Jose Miguel Battle Sr. (September 14, 1929 – August 4, 2007) was a policeman and Cuban exile who served in the unsuccessful Bay of Pigs Invasion to overthrow the communist Cuban regime in 1961. He later became the nominal leader and founder of  The Corporation, also known as the Cuban Mafia, and he invested in the gambling industry in the United States and Peru. He was eventually convicted of racketeering and sentenced to 20 years in prison.

Early life in Cuba
Battle was born on September 14, 1929, in Alto Songo, Cuba. His father was Jose Maria Battle Bestard and his mother, Angela Vargas Yzaguirre. He had five brothers: Gustavo, Pedro, Sergio, Hiram and Aldo. He was educated in Santiago de Cuba.

Battle began his career as a policeman in Santiago de Cuba in 1949, and he was transferred to Havana in the early 1950s.

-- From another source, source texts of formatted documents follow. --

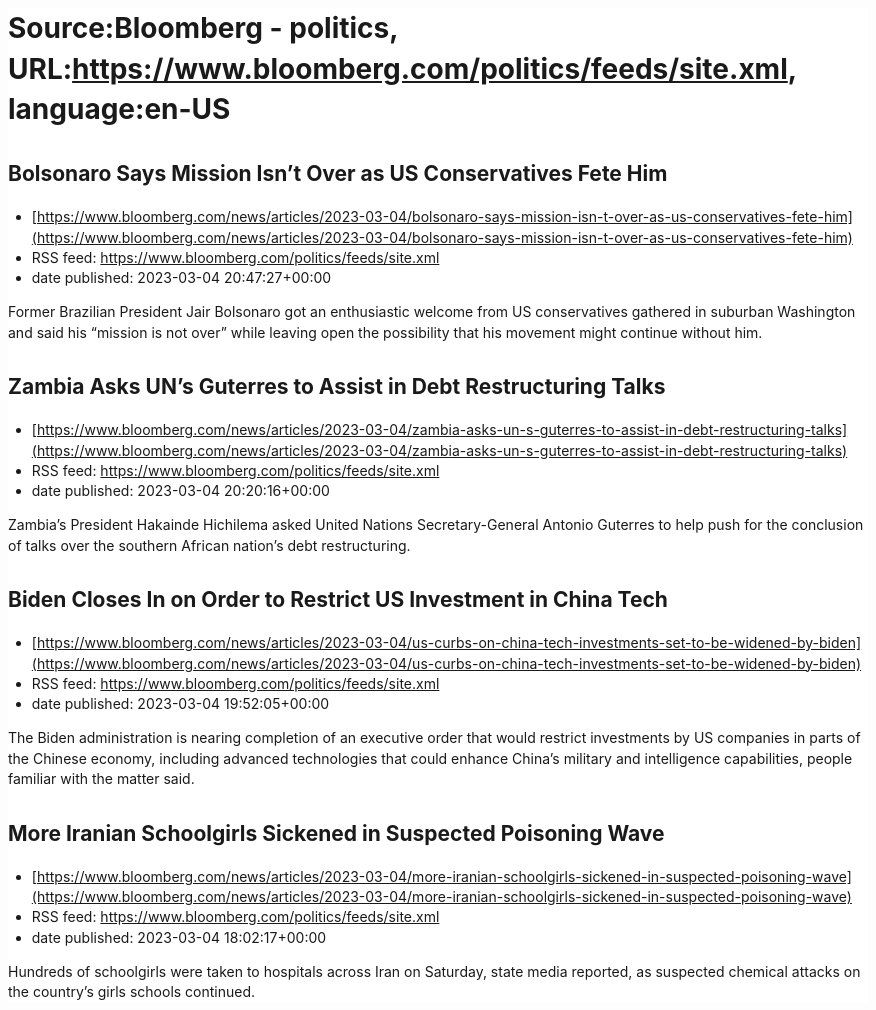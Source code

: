 # Source:Bloomberg - politics, URL:https://www.bloomberg.com/politics/feeds/site.xml, language:en-US

## Bolsonaro Says Mission Isn’t Over as US Conservatives Fete Him
 - [https://www.bloomberg.com/news/articles/2023-03-04/bolsonaro-says-mission-isn-t-over-as-us-conservatives-fete-him](https://www.bloomberg.com/news/articles/2023-03-04/bolsonaro-says-mission-isn-t-over-as-us-conservatives-fete-him)
 - RSS feed: https://www.bloomberg.com/politics/feeds/site.xml
 - date published: 2023-03-04 20:47:27+00:00

Former Brazilian President Jair Bolsonaro got an enthusiastic welcome from US conservatives gathered in suburban Washington and said his “mission is not over” while leaving open the possibility that his movement might continue without him.

## Zambia Asks UN’s Guterres to Assist in Debt Restructuring Talks
 - [https://www.bloomberg.com/news/articles/2023-03-04/zambia-asks-un-s-guterres-to-assist-in-debt-restructuring-talks](https://www.bloomberg.com/news/articles/2023-03-04/zambia-asks-un-s-guterres-to-assist-in-debt-restructuring-talks)
 - RSS feed: https://www.bloomberg.com/politics/feeds/site.xml
 - date published: 2023-03-04 20:20:16+00:00

Zambia’s President Hakainde Hichilema asked United Nations Secretary-General Antonio Guterres to help push for the conclusion of talks over the southern African nation’s debt restructuring.

## Biden Closes In on Order to Restrict US Investment in China Tech
 - [https://www.bloomberg.com/news/articles/2023-03-04/us-curbs-on-china-tech-investments-set-to-be-widened-by-biden](https://www.bloomberg.com/news/articles/2023-03-04/us-curbs-on-china-tech-investments-set-to-be-widened-by-biden)
 - RSS feed: https://www.bloomberg.com/politics/feeds/site.xml
 - date published: 2023-03-04 19:52:05+00:00

The Biden administration is nearing completion of an executive order that would restrict investments by US companies in parts of the Chinese economy, including advanced technologies that could enhance China’s military and intelligence capabilities, people familiar with the matter said.

## More Iranian Schoolgirls Sickened in Suspected Poisoning Wave
 - [https://www.bloomberg.com/news/articles/2023-03-04/more-iranian-schoolgirls-sickened-in-suspected-poisoning-wave](https://www.bloomberg.com/news/articles/2023-03-04/more-iranian-schoolgirls-sickened-in-suspected-poisoning-wave)
 - RSS feed: https://www.bloomberg.com/politics/feeds/site.xml
 - date published: 2023-03-04 18:02:17+00:00

Hundreds of schoolgirls were taken to hospitals across Iran on Saturday, state media reported, as suspected chemical attacks on the country’s girls schools continued.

He had been a vice cop, handling cases related to illegal gambling, alcohol, drugs and racketeering and acted as a go-between for the Mafia, as a police seargeant delivering cash bribes from the criminal enterprises of Meyer Lansky to President Fulgencio Batista and his government.  He became a Freemason in Cuba. He emigrated to the United States in December 1959.

Bay of Pigs Invasion
Battle assisted the Central Intelligence Agency in the early 1960s in training Cuban exiles and commanded one of the landing craft in the Cuban liberation effort of the Bay of Pigs Invasion at Playa Girón in April 1961. Battle also served as a soldier in the ground assault.   The invasion result was disastrous after President John F. Kennedy aborted American air support just five minutes before the armed Cubans reached Cuban soil. Jose, along the other surviving expatriate soldiers, was captured after three days of arduous battle and imprisoned for nearly two years in a Cuban prison.

Career
As compensation for his service in the Bay of Pigs Invasion, Battle was given an officer’s commission in the United States Army; he held the rank of second lieutenant in the infantry. He did not earn high enough evaluations to merit promotion to first lieutenant and left the Army after a year. After being released from what many saw as the result of a betrayal from JFK, Battle settled in Union City, New Jersey, and began establishing a presence as the leader of a family of Cuban-American criminals involved in organized crime activities from loansharking and gambling  to drug trafficking and murder. He allegedly established good working relationships with the Italian Mafia in the New York City area, but at other times the corporation is known to have had violent turf wars with various Italian mafia families. He made the bulk of his wealth from an illegal lottery racket known as bolita (little ball), which was popular among expatriate Italians, Cubans and Puerto Ricans. It is estimated that his network was making up to $45 million a year in the 1970s from bolita in New Jersey, New York and Florida. Battles' reputation was such that he was known among the Cuban American community in Miami as El Padrino, or the Godfather.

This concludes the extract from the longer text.